Return the listing below verbatim. Pictures do not belong in the copy.

■ **Data under study**:
**********

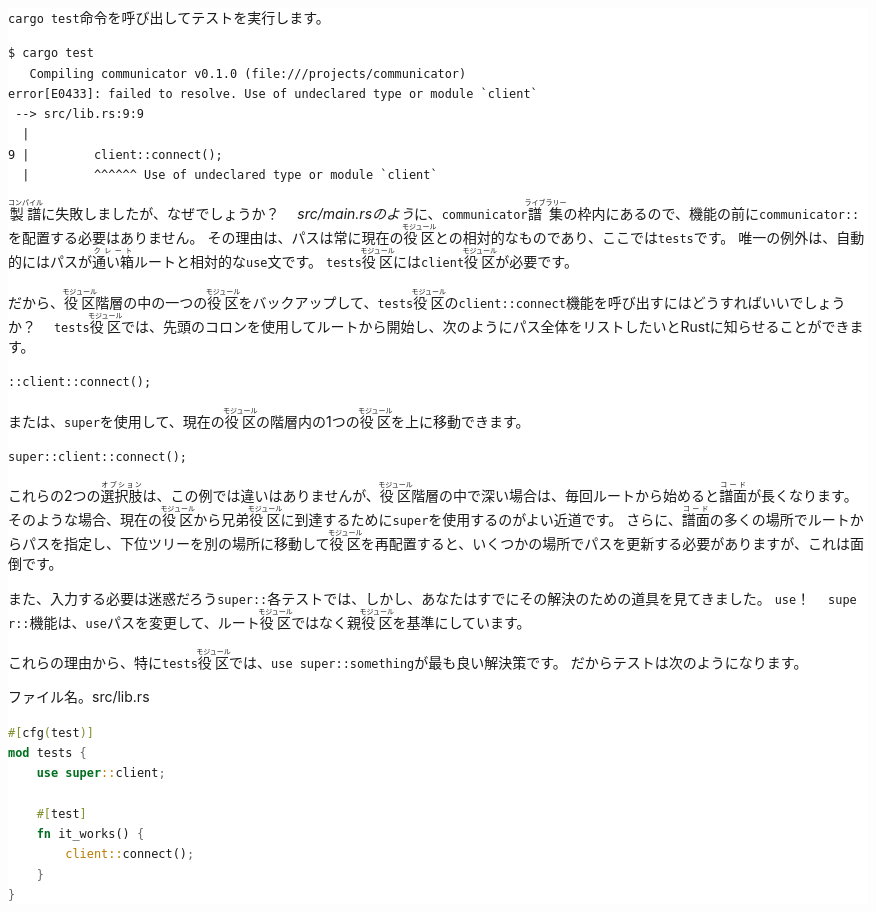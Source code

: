 `cargo test`命令を呼び出してテストを実行します。

```text
$ cargo test
   Compiling communicator v0.1.0 (file:///projects/communicator)
error[E0433]: failed to resolve. Use of undeclared type or module `client`
 --> src/lib.rs:9:9
  |
9 |         client::connect();
  |         ^^^^^^ Use of undeclared type or module `client`
```

<ruby>製譜<rt>コンパイル</rt></ruby>に失敗しましたが、なぜでしょうか？　
*src/main.rsのよう*に、`communicator`<ruby>譜集<rt>ライブラリー</rt></ruby>の枠内にあるので、機能の前に`communicator::`を配置する必要はありません。
その理由は、パスは常に現在の<ruby>役区<rt>モジュール</rt></ruby>との相対的なものであり、ここでは`tests`です。
唯一の例外は、自動的にはパスが<ruby>通い箱<rt>クレート</rt></ruby>ルートと相対的な`use`文です。
`tests`<ruby>役区<rt>モジュール</rt></ruby>には`client`<ruby>役区<rt>モジュール</rt></ruby>が必要です。

だから、<ruby>役区<rt>モジュール</rt></ruby>階層の中の一つの<ruby>役区<rt>モジュール</rt></ruby>をバックアップして、`tests`<ruby>役区<rt>モジュール</rt></ruby>の`client::connect`機能を呼び出すにはどうすればいいでしょうか？　
`tests`<ruby>役区<rt>モジュール</rt></ruby>では、先頭のコロンを使用してルートから開始し、次のようにパス全体をリストしたいとRustに知らせることができます。

```rust,ignore
::client::connect();
```

または、`super`を使用して、現在の<ruby>役区<rt>モジュール</rt></ruby>の階層内の1つの<ruby>役区<rt>モジュール</rt></ruby>を上に移動できます。

```rust,ignore
super::client::connect();
```

これらの2つの<ruby>選択肢<rt>オプション</rt></ruby>は、この例では違いはありませんが、<ruby>役区<rt>モジュール</rt></ruby>階層の中で深い場合は、毎回ルートから始めると<ruby>譜面<rt>コード</rt></ruby>が長くなります。
そのような場合、現在の<ruby>役区<rt>モジュール</rt></ruby>から兄弟<ruby>役区<rt>モジュール</rt></ruby>に到達するために`super`を使用するのがよい近道です。
さらに、<ruby>譜面<rt>コード</rt></ruby>の多くの場所でルートからパスを指定し、下位ツリーを別の場所に移動して<ruby>役区<rt>モジュール</rt></ruby>を再配置すると、いくつかの場所でパスを更新する必要がありますが、これは面倒です。

また、入力する必要は迷惑だろう`super::`各テストでは、しかし、あなたはすでにその解決のための道具を見てきました。 `use`！　
`super::`機能は、`use`パスを変更して、ルート<ruby>役区<rt>モジュール</rt></ruby>ではなく親<ruby>役区<rt>モジュール</rt></ruby>を基準にしています。

これらの理由から、特に`tests`<ruby>役区<rt>モジュール</rt></ruby>では、`use super::something`が最も良い解決策です。
だからテストは次のようになります。

<span class="filename">ファイル名。src/lib.rs</span>

```rust
#[cfg(test)]
mod tests {
    use super::client;

    #[test]
    fn it_works() {
        client::connect();
    }
}
```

**********

■ **Answer space**:
Source code

: `cargo test`命令を呼び出してテストを実行します。

```text
$ cargo test
   Compiling communicator v0.1.0 (file:///projects/communicator)
error[E0433]: failed to resolve. Use of undeclared type or module `client`
 --> src/lib.rs:9:9
  |
9 |         client::connect();
  |         ^^^^^^ Use of undeclared type or module `client`
```

<ruby>製譜<rt>コンパイル</rt></ruby>に失敗しましたが、なぜでしょうか？　
*src/main.rsのよう*に、`communicator`<ruby>譜集<rt>ライブラリー</rt></ruby>の枠内にあるので、機能の前に`communicator::`を配置する必要はありません。
その理由は、パスは常に現在の<ruby>役区<rt>モジュール</rt></ruby>との相対的なものであり、ここでは`tests`です。
唯一の例外は、自動的にはパスが<ruby>通い箱<rt>クレート</rt></ruby>ルートと相対的な`use`文です。
`tests`<ruby>役区<rt>モジュール</rt></ruby>には`client`<ruby>役区<rt>モジュール</rt></ruby>が必要です。

だから、<ruby>役区<rt>モジュール</rt></ruby>階層の中の一つの<ruby>役区<rt>モジュール</rt></ruby>をバックアップして、`tests`<ruby>役区<rt>モジュール</rt></ruby>の`client::connect`機能を呼び出すにはどうすればいいでしょうか？　
`tests`<ruby>役区<rt>モジュール</rt></ruby>では、先頭のコロンを使用してルートから開始し、次のようにパス全体をリストしたいとRustに知らせることができます。

```rust,ignore
::client::connect();
```

または、`super`を使用して、現在の<ruby>役区<rt>モジュール</rt></ruby>の階層内の1つの<ruby>役区<rt>モジュール</rt></ruby>を上に移動できます。

```rust,ignore
super::client::connect();
```

これらの2つの<ruby>選択肢<rt>オプション</rt></ruby>は、この例では違いはありませんが、<ruby>役区<rt>モジュール</rt></ruby>階層の中で深い場合は、毎回ルートから始めると<ruby>譜面<rt>コード</rt></ruby>が長くなります。
そのような場合、現在の<ruby>役区<rt>モジュール</rt></ruby>から兄弟<ruby>役区<rt>モジュール</rt></ruby>に到達するために`super`を使用するのがよい近道です。
さらに、<ruby>譜面<rt>コード</rt></ruby>の多くの場所でルートからパスを指定し、下位ツリーを別の場所に移動して<ruby>役区<rt>モジュール</rt></ruby>を再配置すると、いくつかの場所でパスを更新する必要がありますが、これは面倒です。

また、入力する必要は迷惑だろう`super::`各テストでは、しかし、あなたはすでにその解決のための道具を見てきました。 `use`！　
`super::`機能は、`use`パスを変更して、ルート<ruby>役区<rt>モジュール</rt></ruby>ではなく親<ruby>役区<rt>モジュール</rt></ruby>を基準にしています。

これらの理由から、特に`tests`<ruby>役区<rt>モジュール</rt></ruby>では、`use super::something`が最も良い解決策です。
だからテストは次のようになります。

<span class="filename">ファイル名。src/lib.rs</span>

```rust
#[cfg(test)]
mod tests {
    use super::client;

    #[test]
    fn it_works() {
        client::connect();
    }
}
```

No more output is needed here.